Contributions: After you announce your decision to get married, you may find that parents and certain other relatives are immediately forthcoming with offers to contribute to your Big Day. In this situation you and your partner will need to come to a decision - to accept the money or not! We cover money from this source in much greater detail in the article entitled Contributions and it is well worth a read.

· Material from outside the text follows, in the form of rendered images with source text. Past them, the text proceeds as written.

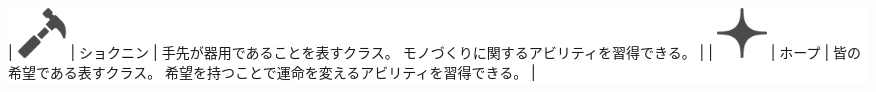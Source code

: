 |  <img src="../assets/images/icon/shokunin.svg" width="50" />  |  ショクニン  | 手先が器用であることを表すクラス。 モノづくりに関するアビリティを習得できる。                                                                                                                                                                                    |
|    <img src="../assets/images/icon/hope.svg" width="50" />    |    ホープ    | 皆の希望である表すクラス。 希望を持つことで運命を変えるアビリティを習得できる。                                                                                                                                                                                  |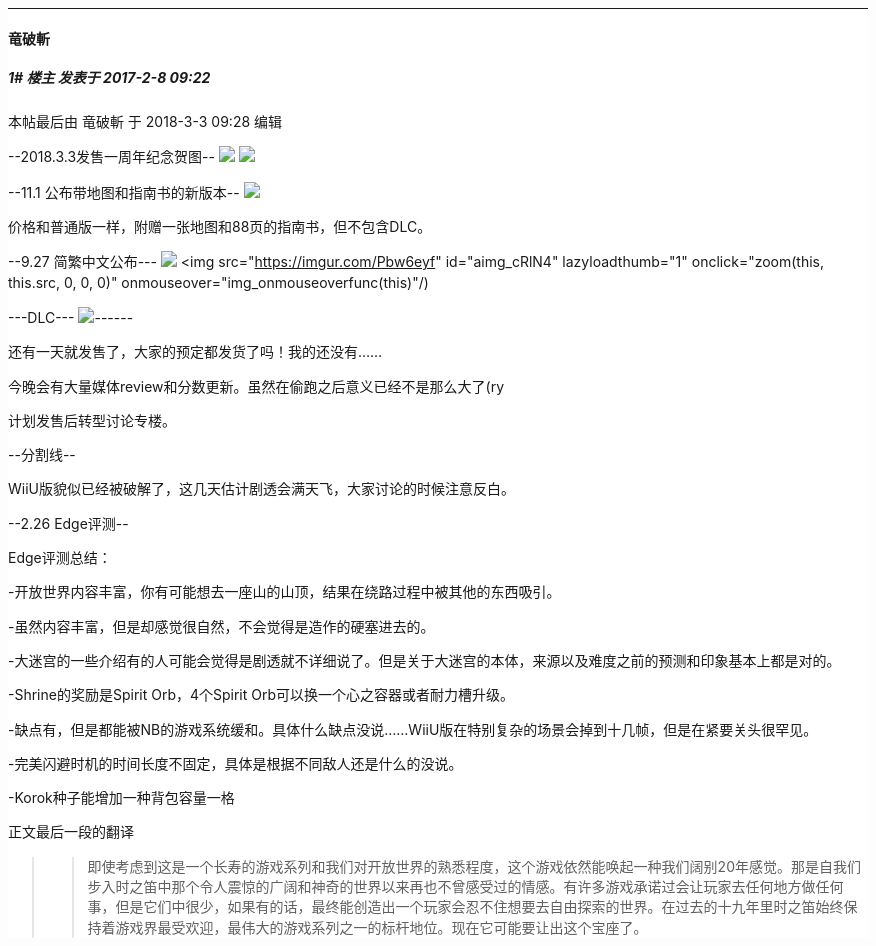 

*****

####  竜破斬  
##### 1#       楼主       发表于 2017-2-8 09:22



 本帖最后由 竜破斬 于 2018-3-3 09:28 编辑 

--2018.3.3发售一周年纪念贺图--
<img src="https://i.imgur.com/9fzUrYi.jpg" referrerpolicy="no-referrer">
<img src="https://i.imgur.com/JPBeSF3.jpg" referrerpolicy="no-referrer">

--11.1 公布带地图和指南书的新版本--
<img src="https://i.imgur.com/BjcBe5H.jpg" referrerpolicy="no-referrer">

价格和普通版一样，附赠一张地图和88页的指南书，但不包含DLC。

--9.27 简繁中文公布---
<img src="https://imgur.com/Pbw6eyf.jpg" referrerpolicy="no-referrer">
<img src="https://imgur.com/Pbw6eyf" id="aimg_cRlN4" lazyloadthumb="1" onclick="zoom(this, this.src, 0, 0, 0)" onmouseover="img_onmouseoverfunc(this)"/)

---DLC---
<img src="http://i.imgur.com/kbJhG8n.jpg" referrerpolicy="no-referrer">------

还有一天就发售了，大家的预定都发货了吗！我的还没有……

今晚会有大量媒体review和分数更新。虽然在偷跑之后意义已经不是那么大了(ry

计划发售后转型讨论专楼。


--分割线--

WiiU版貌似已经被破解了，这几天估计剧透会满天飞，大家讨论的时候注意反白。

--2.26 Edge评测--

Edge评测总结：

-开放世界内容丰富，你有可能想去一座山的山顶，结果在绕路过程中被其他的东西吸引。

-虽然内容丰富，但是却感觉很自然，不会觉得是造作的硬塞进去的。

-大迷宫的一些介绍有的人可能会觉得是剧透就不详细说了。但是关于大迷宫的本体，来源以及难度之前的预测和印象基本上都是对的。

-Shrine的奖励是Spirit Orb，4个Spirit Orb可以换一个心之容器或者耐力槽升级。

-缺点有，但是都能被NB的游戏系统缓和。具体什么缺点没说……WiiU版在特别复杂的场景会掉到十几帧，但是在紧要关头很罕见。

-完美闪避时机的时间长度不固定，具体是根据不同敌人还是什么的没说。

-Korok种子能增加一种背包容量一格


正文最后一段的翻译
<blockquote><blockquote>即使考虑到这是一个长寿的游戏系列和我们对开放世界的熟悉程度，这个游戏依然能唤起一种我们阔别20年感觉。那是自我们步入时之笛中那个令人震惊的广阔和神奇的世界以来再也不曾感受过的情感。有许多游戏承诺过会让玩家去任何地方做任何事，但是它们中很少，如果有的话，最终能创造出一个玩家会忍不住想要去自由探索的世界。在过去的十九年里时之笛始终保持着游戏界最受欢迎，最伟大的游戏系列之一的标杆地位。现在它可能要让出这个宝座了。</blockquote>
</blockquote>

Alternative Funding: If your total savings plus any potential contributions won’t stretch quite as far as you want it to, or at least, not quickly enough, there are additional options for financing your wedding, but they may not necessarily be suitable for all:
- A loan: In today’s world a great number of people owe money - whether it’s a mortgage, car loan or credit card. Whilst we would not recommend getting in to debt for your Wedding, (it’s certainly not the ideal start to married life) it may be a necessity for some people to do so. If you feel you really need to get that little bit extra for your day, make sure that you remember to reduce your savings by the amount you will need to repay each month, and always shop around for the lowest interest rate for your loan.